At the 8th International Congress of Accountants hosted by the American Institute of Certified Public Accountants in 1962, many participants expressed the need for the development of accounting standards on an international basis; in the same year the AICPA reactivated the Committee on International Relations, that aimed to improve cooperation among accountants globally.

===1970s and 1990s===
The International Accounting Standards Committee (IASC), the predecessor to the International Accounting Standards Board (IASB) was established in 1973 with the goal of developing accounting standards and promoting them internationally; by 1987 the IASC had issued 25 standards, and by the late 1980s there was "worldwide interest" in the need for convergence.

In 1991 the FASB formally set out the goal of developing an internationally used set of accounting standards, and in subsequent years the FASB and IASC undertook various projects to lay the groundwork for convergence. In 1996, the National Securities Markets Improvement Act became law; the act expressed support for convergence efforts and required the SEC to report to congress on progress towards convergence.

===2000s===
The IASC was reconstituted into the IASB in 2001, and the FASB and IASB began working towards convergence in 2002, expressing their commitment to convergence in the Norwalk agreement and pledging to make their respective standards "compatible as soon as is practicable" and to maintain compatibility by coordinating future programs. In the European Union (EU), the European Parliament passed a regulation in July 2002 requiring companies listed in the EU to prepare their consolidated financial statements in accordance with the IFRS from 2005.

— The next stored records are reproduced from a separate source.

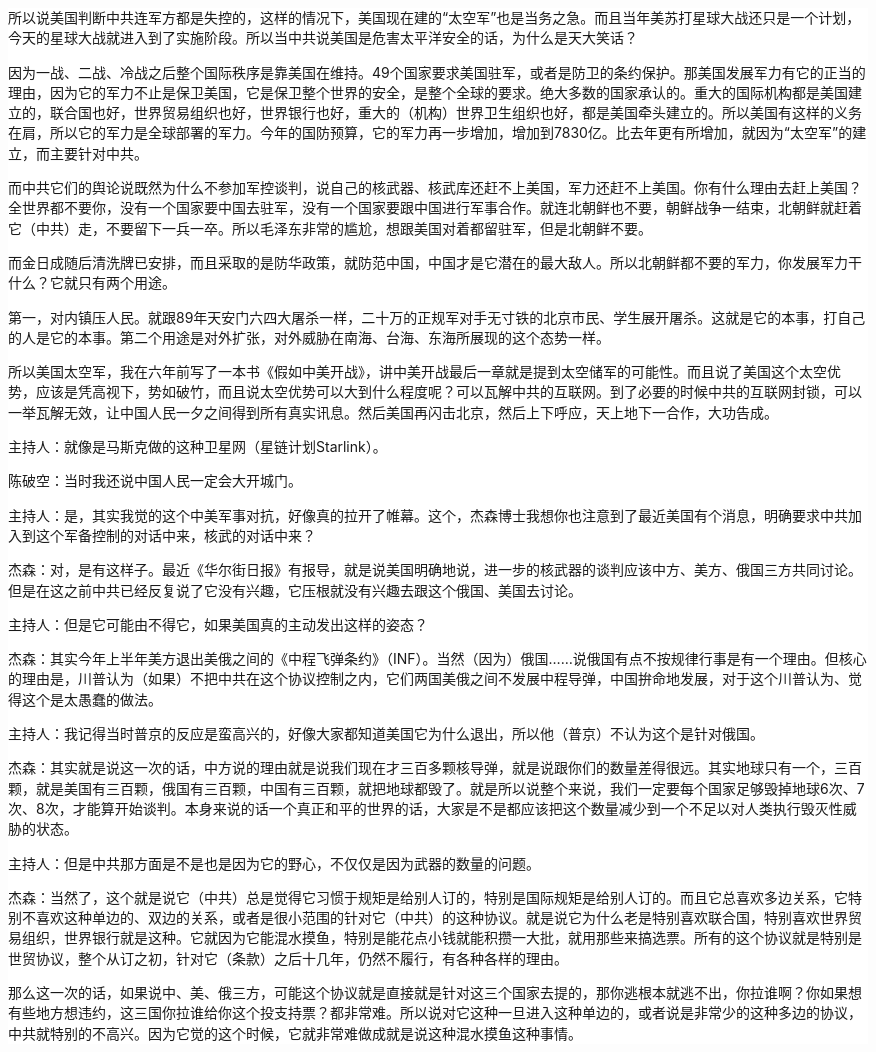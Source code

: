  所以说美国判断中共连军方都是失控的，这样的情况下，美国现在建的“太空军”也是当务之急。而且当年美苏打星球大战还只是一个计划，今天的星球大战就进入到了实施阶段。所以当中共说美国是危害太平洋安全的话，为什么是天大笑话？
</p>
<p>
 因为一战、二战、冷战之后整个国际秩序是靠美国在维持。49个国家要求美国驻军，或者是防卫的条约保护。那美国发展军力有它的正当的理由，因为它的军力不止是保卫美国，它是保卫整个世界的安全，是整个全球的要求。绝大多数的国家承认的。重大的国际机构都是美国建立的，联合国也好，世界贸易组织也好，世界银行也好，重大的（机构）世界卫生组织也好，都是美国牵头建立的。所以美国有这样的义务在肩，所以它的军力是全球部署的军力。今年的国防预算，它的军力再一步增加，增加到7830亿。比去年更有所增加，就因为“太空军”的建立，而主要针对中共。
</p>
<p>
 而中共它们的舆论说既然为什么不参加军控谈判，说自己的核武器、核武库还赶不上美国，军力还赶不上美国。你有什么理由去赶上美国？全世界都不要你，没有一个国家要中国去驻军，没有一个国家要跟中国进行军事合作。就连北朝鲜也不要，朝鲜战争一结束，北朝鲜就赶着它（中共）走，不要留下一兵一卒。所以毛泽东非常的尴尬，想跟美国对着都留驻军，但是北朝鲜不要。
</p>
<p>
 而金日成随后清洗牌已安排，而且采取的是防华政策，就防范中国，中国才是它潜在的最大敌人。所以北朝鲜都不要的军力，你发展军力干什么？它就只有两个用途。
</p>
<p>
 第一，对内镇压人民。就跟89年天安门六四大屠杀一样，二十万的正规军对手无寸铁的北京市民、学生展开屠杀。这就是它的本事，打自己的人是它的本事。第二个用途是对外扩张，对外威胁在南海、台海、东海所展现的这个态势一样。
</p>
<p>
 所以美国太空军，我在六年前写了一本书《假如中美开战》，讲中美开战最后一章就是提到太空储军的可能性。而且说了美国这个太空优势，应该是凭高视下，势如破竹，而且说太空优势可以大到什么程度呢？可以瓦解中共的互联网。到了必要的时候中共的互联网封锁，可以一举瓦解无效，让中国人民一夕之间得到所有真实讯息。然后美国再闪击北京，然后上下呼应，天上地下一合作，大功告成。
</p>
<p>
 主持人：就像是马斯克做的这种卫星网（星链计划Starlink）。
</p>
<p>
 陈破空：当时我还说中国人民一定会大开城门。
</p>
<p>
 主持人：是，其实我觉的这个中美军事对抗，好像真的拉开了帷幕。这个，杰森博士我想你也注意到了最近美国有个消息，明确要求中共加入到这个军备控制的对话中来，核武的对话中来？
</p>
<p>
 杰森：对，是有这样子。最近《华尔街日报》有报导，就是说美国明确地说，进一步的核武器的谈判应该中方、美方、俄国三方共同讨论。但是在这之前中共已经反复说了它没有兴趣，它压根就没有兴趣去跟这个俄国、美国去讨论。
</p>
<p>
 主持人：但是它可能由不得它，如果美国真的主动发出这样的姿态？
</p>
<p>
 杰森：其实今年上半年美方退出美俄之间的《中程飞弹条约》（INF）。当然（因为）俄国……说俄国有点不按规律行事是有一个理由。但核心的理由是，川普认为（如果）不把中共在这个协议控制之内，它们两国美俄之间不发展中程导弹，中国拚命地发展，对于这个川普认为、觉得这个是太愚蠢的做法。
</p>
<p>
 主持人：我记得当时普京的反应是蛮高兴的，好像大家都知道美国它为什么退出，所以他（普京）不认为这个是针对俄国。
</p>
<p>
 杰森：其实就是说这一次的话，中方说的理由就是说我们现在才三百多颗核导弹，就是说跟你们的数量差得很远。其实地球只有一个，三百颗，就是美国有三百颗，俄国有三百颗，中国有三百颗，就把地球都毁了。就是所以说整个来说，我们一定要每个国家足够毁掉地球6次、7次、8次，才能算开始谈判。本身来说的话一个真正和平的世界的话，大家是不是都应该把这个数量减少到一个不足以对人类执行毁灭性威胁的状态。
</p>
<p>
 主持人：但是中共那方面是不是也是因为它的野心，不仅仅是因为武器的数量的问题。
</p>
<p>
 杰森：当然了，这个就是说它（中共）总是觉得它习惯于规矩是给别人订的，特别是国际规矩是给别人订的。而且它总喜欢多边关系，它特别不喜欢这种单边的、双边的关系，或者是很小范围的针对它（中共）的这种协议。就是说它为什么老是特别喜欢联合国，特别喜欢世界贸易组织，世界银行就是这种。它就因为它能混水摸鱼，特别是能花点小钱就能积攒一大批，就用那些来搞选票。所有的这个协议就是特别是世贸协议，整个从订之初，针对它（条款）之后十几年，仍然不履行，有各种各样的理由。
</p>
<p>
 那么这一次的话，如果说中、美、俄三方，可能这个协议就是直接就是针对这三个国家去提的，那你逃根本就逃不出，你拉谁啊？你如果想有些地方想违约，这三国你拉谁给你这个投支持票？都非常难。所以说对它这种一旦进入这种单边的，或者说是非常少的这种多边的协议，中共就特别的不高兴。因为它觉的这个时候，它就非常难做成就是说这种混水摸鱼这种事情。
</p>
<h4>
 <strong>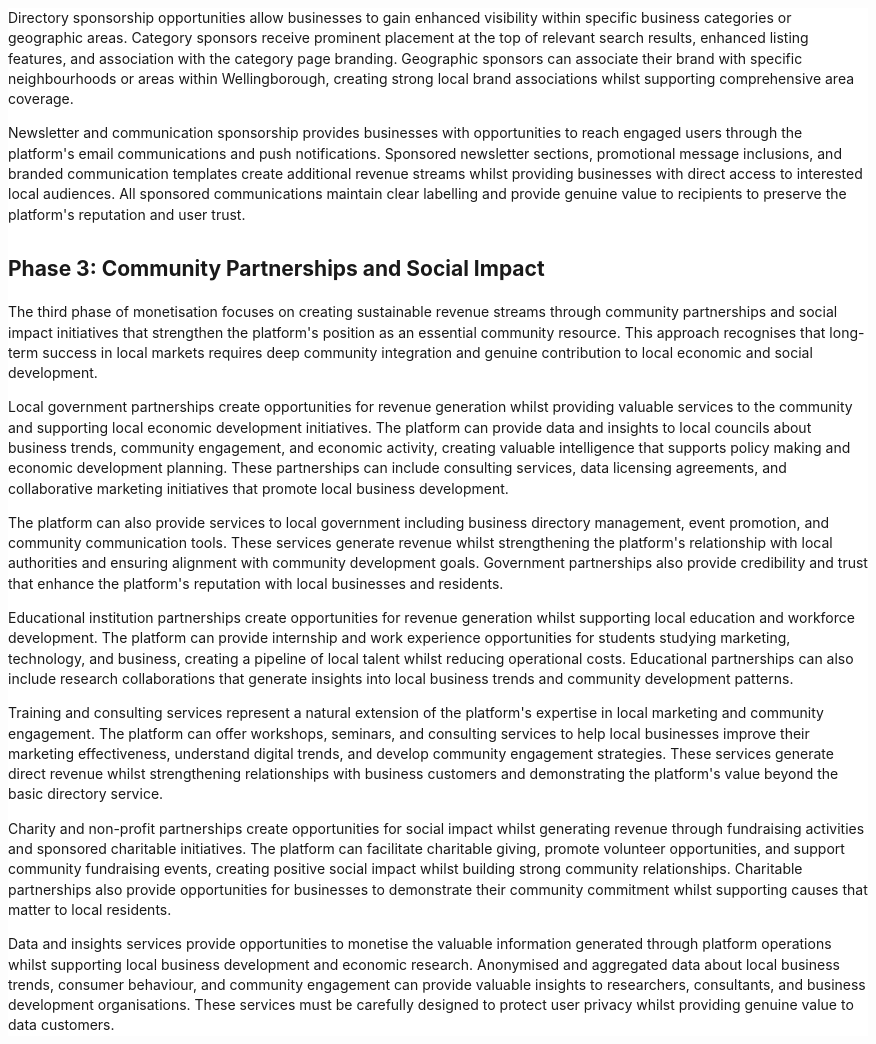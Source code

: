 Directory sponsorship opportunities allow businesses to gain enhanced visibility within specific business categories or geographic areas. Category sponsors receive prominent placement at the top of relevant search results, enhanced listing features, and association with the category page branding. Geographic sponsors can associate their brand with specific neighbourhoods or areas within Wellingborough, creating strong local brand associations whilst supporting comprehensive area coverage.

Newsletter and communication sponsorship provides businesses with opportunities to reach engaged users through the platform's email communications and push notifications. Sponsored newsletter sections, promotional message inclusions, and branded communication templates create additional revenue streams whilst providing businesses with direct access to interested local audiences. All sponsored communications maintain clear labelling and provide genuine value to recipients to preserve the platform's reputation and user trust.

## Phase 3: Community Partnerships and Social Impact

The third phase of monetisation focuses on creating sustainable revenue streams through community partnerships and social impact initiatives that strengthen the platform's position as an essential community resource. This approach recognises that long-term success in local markets requires deep community integration and genuine contribution to local economic and social development.

Local government partnerships create opportunities for revenue generation whilst providing valuable services to the community and supporting local economic development initiatives. The platform can provide data and insights to local councils about business trends, community engagement, and economic activity, creating valuable intelligence that supports policy making and economic development planning. These partnerships can include consulting services, data licensing agreements, and collaborative marketing initiatives that promote local business development.

The platform can also provide services to local government including business directory management, event promotion, and community communication tools. These services generate revenue whilst strengthening the platform's relationship with local authorities and ensuring alignment with community development goals. Government partnerships also provide credibility and trust that enhance the platform's reputation with local businesses and residents.

Educational institution partnerships create opportunities for revenue generation whilst supporting local education and workforce development. The platform can provide internship and work experience opportunities for students studying marketing, technology, and business, creating a pipeline of local talent whilst reducing operational costs. Educational partnerships can also include research collaborations that generate insights into local business trends and community development patterns.

Training and consulting services represent a natural extension of the platform's expertise in local marketing and community engagement. The platform can offer workshops, seminars, and consulting services to help local businesses improve their marketing effectiveness, understand digital trends, and develop community engagement strategies. These services generate direct revenue whilst strengthening relationships with business customers and demonstrating the platform's value beyond the basic directory service.

Charity and non-profit partnerships create opportunities for social impact whilst generating revenue through fundraising activities and sponsored charitable initiatives. The platform can facilitate charitable giving, promote volunteer opportunities, and support community fundraising events, creating positive social impact whilst building strong community relationships. Charitable partnerships also provide opportunities for businesses to demonstrate their community commitment whilst supporting causes that matter to local residents.

Data and insights services provide opportunities to monetise the valuable information generated through platform operations whilst supporting local business development and economic research. Anonymised and aggregated data about local business trends, consumer behaviour, and community engagement can provide valuable insights to researchers, consultants, and business development organisations. These services must be carefully designed to protect user privacy whilst providing genuine value to data customers.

The IASB and FASB signed a memorandum of understanding in 2006 which laid guidelines on their convergence projects and set short-term goals such as to issue converged standards on business combinations by 2008. Work towards the goals were reviewed in 2008, and a progress report published that also set out subsequent steps for each convergence topic. The FASB and IASB met again in 2009 and agreed to "intensify their efforts" in working towards the goals of the memorandum of understanding, while laying down future plans and targets.

===2010s===
Convergence between the IFRS and US GAAP appeared to stall in 2012, with the IASB suggesting that it would no longer seek to converge with the US GAAP. In 2013, fifteen of the largest banks in the United States, including Bank of America Corporation, Capital One Financial Corporation, Citigroup Inc., JPMorgan Chase & Co., Morgan Stanley and Wells Fargo & Company, wrote a letter to the chairmen of FASB and the IASB encouraging the boards to resolve their differences over the accounting standards for credit losses.

By 2013, over 100 jurisdictions required the use of IFRS for all or most publicly accountable entities in their capital markets, and 115 jurisdictions had made public commitments supporting the convergence of accounting standards.